Dubbed Sky Cinema Original Films, the broadcaster will make a slate of titles available for its Sky Cinema TV customers day-and-date with a planned theatrical release, which will be managed by Altitude, the company behind recent UK releases including The Florida Project and Loving Vincent. The company scored its biggest success to date with Moonlight last year.
The first four titles released by Sky, which will control all UK rights, will be Timeless Films’ family animation Monster Family, set to launch in March 2018, Rob Cohen directed action movie The Hurricane Heist, slated for an April release, the Clive Owen and Amanda Seyfried-starring sci-fi crime thriller Anon from director Andrew Niccol, which Netflix has for the US and some international territories, and British production Final Score, starring Dave Bautista and Pierce Brosnan, which will both be released later in the year.

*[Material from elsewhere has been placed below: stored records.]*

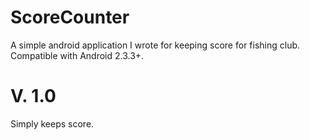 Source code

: ScoreCounter
============

A simple android application I wrote for keeping score for fishing club. Compatible with Android 2.3.3+.

V. 1.0
==============
Simply keeps score.
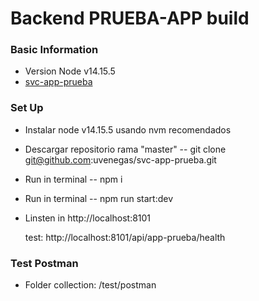 # Backend PRUEBA-APP build

### Basic Information

-   Version Node v14.15.5
-   [svc-app-prueba](https://github.com/svc-app-prueba)

### Set Up

-   Instalar node v14.15.5 usando nvm recomendados
-   Descargar repositorio rama "master" -- git clone git@github.com:uvenegas/svc-app-prueba.git
-   Run in terminal       -- npm i
-   Run in terminal       -- npm run start:dev
-   Linsten in http://localhost:8101 

    test: http://localhost:8101/api/app-prueba/health

### Test Postman

-   Folder collection: /test/postman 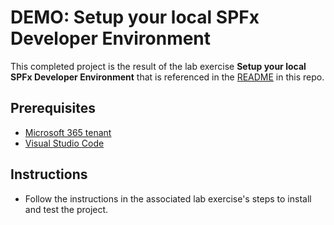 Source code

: # DEMO: Setup your local SPFx Developer Environment

This completed project is the result of the lab exercise **Setup your local SPFx Developer Environment** that is referenced in the [README](../../README.md) in this repo.

## Prerequisites

- [Microsoft 365 tenant](https://developer.microsoft.com/office/dev-program?ocid=MSlearn)
- [Visual Studio Code](https://code.visualstudio.com/)

## Instructions

- Follow the instructions in the associated lab exercise's steps to install and test the project.
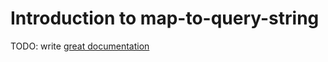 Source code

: # Introduction to map-to-query-string

TODO: write [great documentation](http://jacobian.org/writing/great-documentation/what-to-write/)
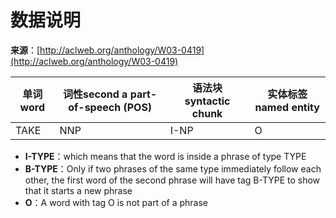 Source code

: # 数据说明

**来源**：[http://aclweb.org/anthology/W03-0419](http://aclweb.org/anthology/W03-0419)

| 单词word | 词性second a part-of-speech (POS) | 语法块syntactic chunk | 实体标签named entity |
| -------- | --------------------------------- | --------------------- | -------------------- |
| TAKE     | NNP                               | I-NP                  | O                    |

* **I-TYPE**：which means that the word is inside a phrase of type TYPE
* **B-TYPE**：Only if two phrases of the same type immediately follow each other, the first word of the second phrase will have tag B-TYPE to show that it starts a new phrase
* **O**：A word with tag O is not part of a phrase

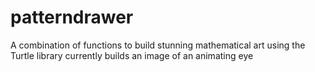 # patterndrawer
A combination of functions to build stunning mathematical art using the Turtle library
currently builds an image of an animating eye

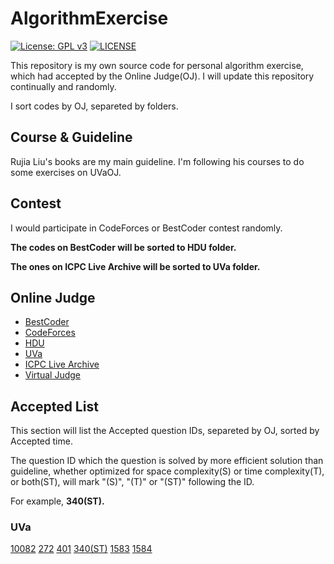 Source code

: # AlgorithmExercise

[![License: GPL v3](https://img.shields.io/badge/License-GPLv3-blue.svg)](https://github.com/MFunction96/AlgorithmExercise/blob/master/LICENSE)
[![LICENSE](https://img.shields.io/badge/license-Anti%20996-blue.svg)](https://github.com/996icu/996.ICU/blob/master/LICENSE)

This repository is my own source code for personal algorithm exercise, which had accepted by the Online Judge(OJ). I will update this repository continually and randomly.

I sort codes by OJ, separeted by folders.

## Course & Guideline

Rujia Liu's books are my main guideline. I'm following his courses to do some exercises on UVaOJ.

## Contest

I would participate in CodeForces or BestCoder contest randomly.

**The codes on BestCoder will be sorted to HDU folder.**

**The ones on ICPC Live Archive will be sorted to UVa folder.**

## Online Judge

- [BestCoder](http://bestcoder.hdu.edu.cn/rating.php?user=MFunction)
- [CodeForces](https://codeforces.com/profile/MFunction)
- [HDU](http://acm.hdu.edu.cn/userstatus.php?user=MFunction)
- [UVa](https://uva.onlinejudge.org/)
- [ICPC Live Archive](https://icpcarchive.ecs.baylor.edu/index.php)
- [Virtual Judge](https://vjudge.net/user/MFunction)

## Accepted List

This section will list the Accepted question IDs, separeted by OJ, sorted by Accepted time.

The question ID which the question is solved by more efficient solution than guideline, whether optimized for space complexity(S) or time complexity(T), or both(ST), will mark "(S)", "(T)" or "(ST)" following the ID.

For example, **340(ST).**

### UVa

[10082](https://onlinejudge.org/index.php?option=com_onlinejudge&Itemid=8&category=12&page=show_problem&problem=1023) [272](https://onlinejudge.org/index.php?option=com_onlinejudge&Itemid=8&category=4&page=show_problem&problem=208) [401](https://onlinejudge.org/index.php?option=com_onlinejudge&Itemid=8&category=6&page=show_problem&problem=342) [340(ST)](https://onlinejudge.org/index.php?option=com_onlinejudge&Itemid=8&category=5&page=show_problem&problem=276) [1583](https://onlinejudge.org/index.php?option=com_onlinejudge&Itemid=8&category=448&page=show_problem&problem=4458) [1584](https://onlinejudge.org/index.php?option=com_onlinejudge&Itemid=8&category=448&page=show_problem&problem=4459)
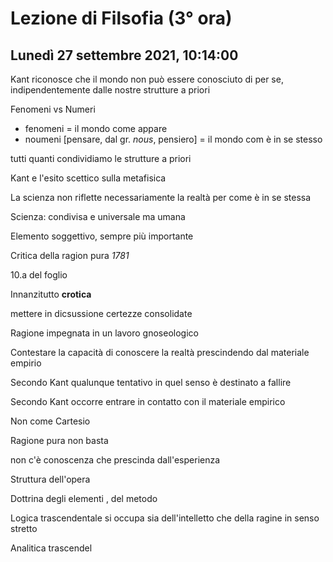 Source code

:# Lezione di Filsofia (3° ora) 
## Lunedì 27 settembre 2021, 10:14:00

Kant riconosce che il mondo non può essere conosciuto di per se, indipendentemente dalle nostre strutture a priori


Fenomeni vs Numeri
* fenomeni = il mondo come appare
* noumeni [pensare, dal gr. _nous_, pensiero] = il mondo com è in se stesso

tutti quanti condividiamo le strutture a priori

Kant e l'esito scettico sulla metafisica


La scienza non riflette necessariamente la realtà per come è in se stessa

Scienza: condivisa e universale ma umana

Elemento soggettivo, sempre più importante


Critica della ragion pura _1781_

10.a del foglio

Innanzitutto **crotica**

mettere in dicsussione certezze consolidate

Ragione impegnata in un lavoro gnoseologico


Contestare la capacità di conoscere la realtà prescindendo dal materiale empirio

Secondo Kant qualunque tentativo in quel senso è destinato a fallire

Secondo Kant occorre entrare in contatto con il materiale empirico

Non come Cartesio

Ragione pura non basta

non c'è conoscenza che prescinda dall'esperienza


Struttura dell'opera

Dottrina degli elementi , del metodo

Logica trascendentale si occupa sia dell'intelletto che della ragine in senso stretto

Analitica trascendel
<!--stackedit_data:
eyJoaXN0b3J5IjpbMTU3NzEwNzAyOSwtMTQxNTkzMTIwMCwxNz
QxMTgwNTk2XX0=
--> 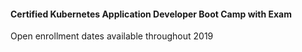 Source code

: #### Certified Kubernetes Application Developer Boot Camp with Exam

Open enrollment dates available throughout 2019
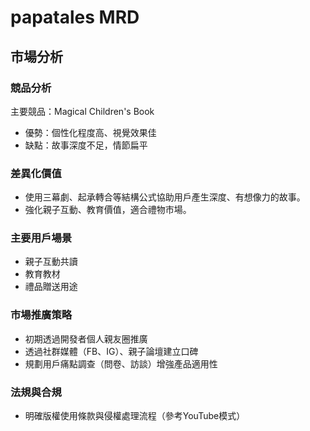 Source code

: # papatales MRD

## 市場分析

### 競品分析

主要競品：Magical Children's Book

* 優勢：個性化程度高、視覺效果佳
* 缺點：故事深度不足，情節扁平

### 差異化價值

* 使用三幕劇、起承轉合等結構公式協助用戶產生深度、有想像力的故事。
* 強化親子互動、教育價值，適合禮物市場。

### 主要用戶場景

* 親子互動共讀
* 教育教材
* 禮品贈送用途

### 市場推廣策略

* 初期透過開發者個人親友圈推廣
* 透過社群媒體（FB、IG）、親子論壇建立口碑
* 規劃用戶痛點調查（問卷、訪談）增強產品適用性

### 法規與合規

* 明確版權使用條款與侵權處理流程（參考YouTube模式）
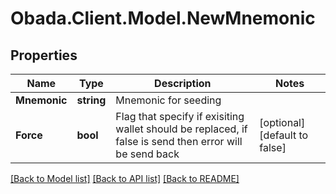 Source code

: 
# Obada.Client.Model.NewMnemonic

## Properties

Name | Type | Description | Notes
------------ | ------------- | ------------- | -------------
**Mnemonic** | **string** | Mnemonic for seeding | 
**Force** | **bool** | Flag that specify if exisiting wallet should be replaced, if false is send then error will be send back | [optional] [default to false]

[[Back to Model list]](../README.md#documentation-for-models)
[[Back to API list]](../README.md#documentation-for-api-endpoints)
[[Back to README]](../README.md)

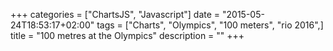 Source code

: +++ 
categories = ["ChartsJS", "Javascript"] 
date = "2015-05-24T18:53:17+02:00" 
tags = ["Charts", "Olympics", "100 meters", "rio 2016",] 
title = "100 metres at the Olympics" 
description = "" 
+++


<div style="width:100%;"id="">
    <canvas id="canvasMan"></canvas>
</div>

<div style="width:100%;"id="">
    <canvas id="canvasWomen"></canvas>
</div>

<div style="width:100%;"id="">
    <canvas id="canvasVS"></canvas>
</div>

<script type="text/javascript">
    $( document ).ready(function() {
        var city_all = ['Athens', 'Paris', 'St. Louis', 'London', 'Stockholm', 'Antwerp', 'Paris', 'Amsterdam', 'Los Angeles', 'Berlin', 'London', 'Helsinki', 'Melbourne', 'Rome', 'Tokyo', 'Mexico City', 'Munich', 'Montreal', 'Moscow', 'Los Angeles', 'Seoul', 'Barcelona', 'Atlanta', 'Sydney', 'Athens', 'Beijing', 'London', 'Rio de Janeiro']

        var run_man = ['Thomas Burke', 'Frank Jarvis', 'Archie Hahn', 'Reggie Walker', 'Ralph Craig', 'Charley Paddock ', 'Harold Abrahams', 'Percy Williams', 'Eddie Tolan', 'Jesse Owens', 'Harrison Dillard', 'Lindy Remigino', 'Bobby Morrow', 'Armin Hary', 'Bob Hayes', 'Jim Hines', 'Valeriy Borzov', 'Hasely Crawford', 'Allan Wells', 'Carl Lewis', 'Carl Lewis', 'Linford Christie', 'Donovan Bailey', 'Maurice Greene', 'Justin Gatlin', 'Usain Bolt', 'Usain Bolt', 'Usain Bolt']

        var manNationality = ['United States', 'United States', 'United States', 'South Africa', 'United States', 'United States', 'Great Britain', 'Canada', 'United States', 'United States', 'United States', 'United States', 'United States', 'Germany', 'United States', 'United States', 'Soviet Union', 'Trinidad and Tobago', 'Great Britain', 'United States', 'United States', 'GBR', 'Canada', 'United States', 'United States', 'Jamaica', 'Jamaica', 'Jamaica']

        var extasMan = ['Nothing', 'Nothing', 'Nothing', 'Nothing', 'Nothing', 'Equal Olympic Record', 'Equal Olympic Record', 'Nothing', 'Equal World Record', 'Nothing', 'Equal Olympic Record', 'Nothing', 'Nothing', 'Equal Olympic Record', 'Equal Olympic Record', 'Equal World Record', 'Nothing', 'Nothing', 'Nothing', 'Nothing', 'World Record', 'Nothing', 'World Record', 'Nothing', 'Nothing', 'World Record', 'Olympic Record', "Season's Best"]

        var city_women = ['Amsterdam', 'Los Angeles', 'Berlin', 'London', 'Helsinki', 'Melbourne', 'Rome', 'Tokyo', 'Mexico City', 'Munich', 'Montreal', 'Moscow', 'Los Angeles', 'Seoul', 'Barcelona', 'Atlanta', 'Sydney', 'Athens', 'Beijing', 'London', 'Rio de Janeiro']

        var run_woman = ['Betty Robinson', 'Stanisława Walasiewicz', 'Helen Stephens', 'Fanny Blankers-Koen', 'Marjorie Jackson', 'Betty Cuthbert', 'Wilma Rudolph', 'Wyomia Tyus', 'Wyomia Tyus', 'Renate Stecher', 'Annegret Richter', 'Lyudmila Kondratyeva', 'Evelyn Ashford', 'Florence Griffith-Joyner', 'Gail Devers', 'Gail Devers', 'None', 'Yulia Nestsiarenka', 'Shelly-Ann Fraser', 'Shelly-Ann Fraser-Pryce', 'Elaine Thompson']

        var womenNationality = ['United States', 'Poland', 'United States', 'Netherlands', 'Australia', 'Australia', 'United States', 'United States', 'United States', 'East Germany', 'West Germany', 'URS', 'United States', 'United States', 'United States', 'United States', 'None', 'Belarus', 'Jamaica', 'Jamaica', 'Jamaica']

        var extrasWomen = ['Equal World Record', 'Equal World Record', 'Nothing', 'Equal Olympic Record', 'Equal World Record', 'Nothing', 'Nothing', 'Nothing', 'World Record', 'World Record', 'Nothing', 'Nothing', 'Nothing', 'Nothing', 'Nothing', 'Nothing', 'Nothing', 'Nothing', 'Nothing', 'Nothing', 'Nothing']

        var configMan = {
            type: 'line',
            data: {
                labels: ['1896', '1900', '1904', '1908', '1912', '1920', '1924', '1928', '1932', '1936', '1948', '1952', '1956', '1960', '1964', '1968', '1972', '1976', '1980', '1984', '1988', '1992', '1996', '2000', '2004', '2008', '2012', '2016'],
                datasets: [{
                    label: "Time",
                    data: [12.0, 11.0, 11.0, 10.8, 10.8, 10.6, 10.6, 10.8, 10.38, 10.3, 10.3, 10.79, 10.5, 10.2, 10.0, 9.9, 10.14, 10.06, 10.25, 9.99, 9.92, 9.96, 9.84, 9.87, 9.85, 9.69, 9.63, 9.81],
                    lineTension: 0,
                    fill: false,
                    backgroundColor: "#3333ff",
                    borderColor: "#3333ff"
                }]
            },
            options: {
                responsive: true,
                tooltips: {
                    mode: 'label',
                    callbacks: {
                        beforeTitle: function(tooltipItems, data) {
                            return 'City: ' + city_all[tooltipItems[0].index];
                        },
                        beforeBody: function(data) {
                            var multistringText = ['Runner: ' + run_man[data[0].index]];
                            multistringText.push('Nationality: '+ manNationality[data[0].index]);
                            multistringText.push('Extra: '+ extasMan[data[0].index]);
                            return multistringText
                        }
                    }
                },
                scales: {
                    xAxes: [{
                        display: true,
                        scaleLabel: {
                            display: true,
                            labelString: 'Year'
                        }
                    }],
                    yAxes: [{
                        display: true,
                        scaleLabel: {
                            display: true,
                            labelString: 'Time Seconds'
                        }
                    }]
                },
                title: {
                    display: true,
                    text: '100 metres at the Olympics'
                },
            }
        };
         var configWoman = {
            type: 'line',
            data: {
                labels: ['1928', '1932', '1936', '1948', '1952', '1956', '1960', '1964', '1968', '1972', '1976', '1980', '1984', '1988', '1992', '1996', '2000', '2004', '2008', '2012', '2016'],
                datasets: [{
                    label: "Time",
                    data: [12.2, 11.9, 11.5, 11.9, 11.5, 11.5, 11.18, 11.4, 11.0, 11.07, 11.08, 11.06, 10.97, 10.54, 10.82, 10.94, null, 10.93, 10.7, 10.75, 10.71],
                    lineTension: 0,
                    fill: false,
                    backgroundColor: "#8a00e6",
                    borderColor: "#8a00e6"
                }
                ]
            },
            options: {
                responsive: true,
                tooltips: {
                    mode: 'label',
                    callbacks: {
                        beforeTitle: function(tooltipItems, data) {
                            return 'City: ' + city_women[tooltipItems[0].index];
                        },
                        beforeBody: function(data) {
                            var multistringText = ['Runner: ' + run_woman[data[0].index]];
                            multistringText.push('Nationality: '+ womenNationality[data[0].index]);
                            multistringText.push('Extra: '+ extrasWomen[data[0].index]);
                            return multistringText
                        }
                    }
                },
                scales: {
                    xAxes: [{
                        display: true,
                        scaleLabel: {
                            display: true,
                            labelString: 'Year'
                        }
                    }],
                    yAxes: [{
                        display: true,
                        scaleLabel: {
                            display: true,
                            labelString: 'Time'
                        }
                    }]
                },
                title: {
                    display: true,
                    text: '100 metres at the Olympics'
                }
            }
        };

        var configVS = {
            type: 'line',
            data: {
                labels: ['1896', '1900', '1904', '1908', '1912', '1920', '1924', '1928', '1932', '1936', '1948', '1952', '1956', '1960', '1964', '1968', '1972', '1976', '1980', '1984', '1988', '1992', '1996', '2000', '2004', '2008', '2012', '2016'],
                datasets: [{
                    label: "Men",
                    data: [12.0, 11.0, 11.0, 10.8, 10.8, 10.6, 10.6, 10.8, 10.38, 10.3, 10.3, 10.79, 10.5, 10.2, 10.0, 9.9, 10.14, 10.06, 10.25, 9.99, 9.92, 9.96, 9.84, 9.87, 9.85, 9.69, 9.63, 9.81],
                    lineTension: 0,
                    fill: false,
                    backgroundColor: "#3333ff",
                    borderColor: "#3333ff"
                },{
                    label: "Woman",
                    data: [null, null, null, null, null, null, null, 12.2, 11.9, 11.5, 11.9, 11.5, 11.5, 11.18, 11.4, 11.0, 11.07, 11.08, 11.06, 10.97, 10.54, 10.82, 10.94, null, 10.93, 10.7, 10.75, 10.71],
                    lineTension: 0,
                    fill: false,
                    backgroundColor: "#8a00e6",
                    borderColor: "#8a00e6"
                }
                ]
            },
            options: {
                responsive: true,
                hover: {
                    mode: 'label'
                },
                scales: {
                    xAxes: [{
                        display: true,
                        scaleLabel: {
                            display: true,
                            labelString: 'Year'
                        }
                    }],
                    yAxes: [{
                        display: true,
                        scaleLabel: {
                            display: true,
                            labelString: 'Time'
                        }
                    }]
                },
                title: {
                    display: true,
                    text: '100 metres at the Olympics'
                }
            }
        };

        window.onload = function() {
            var man = document.getElementById("canvasMan").getContext("2d");
            window.myLine = new Chart(man, configMan);

            var woman = document.getElementById("canvasWomen").getContext("2d");
            window.myLine = new Chart(woman, configWoman);

            var VS = document.getElementById("canvasVS").getContext("2d");
            window.myLine = new Chart(VS, configVS);
        };
    });
</script> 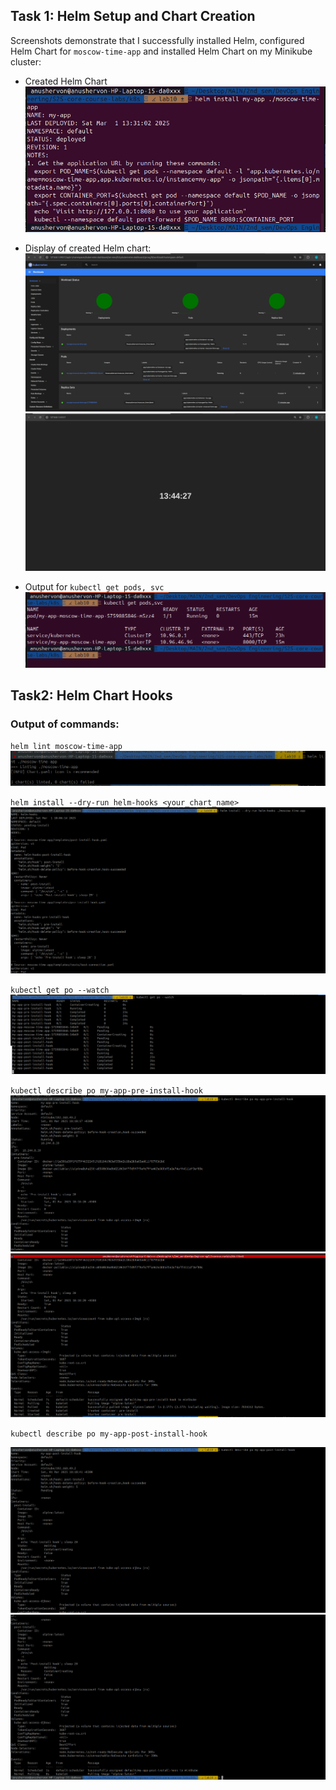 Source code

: 
## Task 1: Helm Setup and Chart Creation

Screenshots demonstrate that I successfully installed Helm, configured Helm Chart for `moscow-time-app`
and installed Helm Chart on my Minikube cluster:

- Created Helm Chart
![created_helm_chart.png](screenshots/created_helm_chart.png)

- Display of created Helm chart: 
![helm_chart.png](screenshots/helm_chart.png)
![time.png](screenshots/time.png)

- Output for `kubectl get pods, svc`
![get_pods_svc.png](screenshots/get_pods_svc.png)


## Task2: Helm Chart Hooks

### Output of commands: 

`helm lint moscow-time-app`
![linting.png](screenshots/linting.png)

`helm install --dry-run helm-hooks <your_chart_name>`
![dry_run.png](screenshots/dry_run.png)

`kubectl get po --watch`
![get_po-watch.png](screenshots/get_po-watch.png)

`kubectl describe po my-app-pre-install-hook`
![preinstall.png](screenshots/preinstall.png)
![preinstall2.png](screenshots/preinstall2.png)

`kubectl describe po my-app-post-install-hook`

![postinstall.png](screenshots/postinstall.png)
![postinstall2.png](screenshots/postinstall2.png) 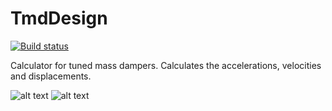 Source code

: # TmdDesign

[![Build status](https://dev.azure.com/michalzeg/GitHub/_apis/build/status/TmdDesign)](https://dev.azure.com/michalzeg/GitHub/_build/latest?definitionId=12)

Calculator for tuned mass dampers. Calculates the accelerations, velocities and displacements.

![alt text](https://user-images.githubusercontent.com/16364170/30773617-5d58fb14-a074-11e7-899a-530e5246144e.png)
![alt text](https://user-images.githubusercontent.com/16364170/30773620-68c33424-a074-11e7-99a3-88e1fd205942.png)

Altitude will handle the theatrical side of those four releases and, speaking to Screen, Sky Cinema’s group director Ian Lewis said that he “hopes the partnership will continue”.
Lewis acknowledged that the planned day-and-date strategy, notoriously unpopular with cinemas, would be a significant hurdle to overcome.
“We understand it’s a difficult space – it’s very possible some cinemas will not choose to participate,” he commented. However, he said that some cinemas had already committed to release the titles, and that the company has been “pleasantly surprised by the response”, though declined to reveal which cienemas at this stage as the details are still being finalised.
Lewis added that Sky is hoping the significant marketing spend that the company is putting behind these titles, which has commenced with a Sky Broadband campaign for Monster Family, will encourage cinemas to buy into the strategy.
“If you’re running a cinema, your priority is trying to get footfall through the door,” he said. “The easiest thing for Sky to do here would just be to show them on Sky – the fact that we’re trying to get the films into as many cinemas a possible, as all of our marketing suggests, shows that we’re trying as hard as we can to get this to work for the industry, not just Sky as a company.”
Sky’s push into original films will vary title to title, the overall plan includes development, co-financing and production as well as traditional acquisitions.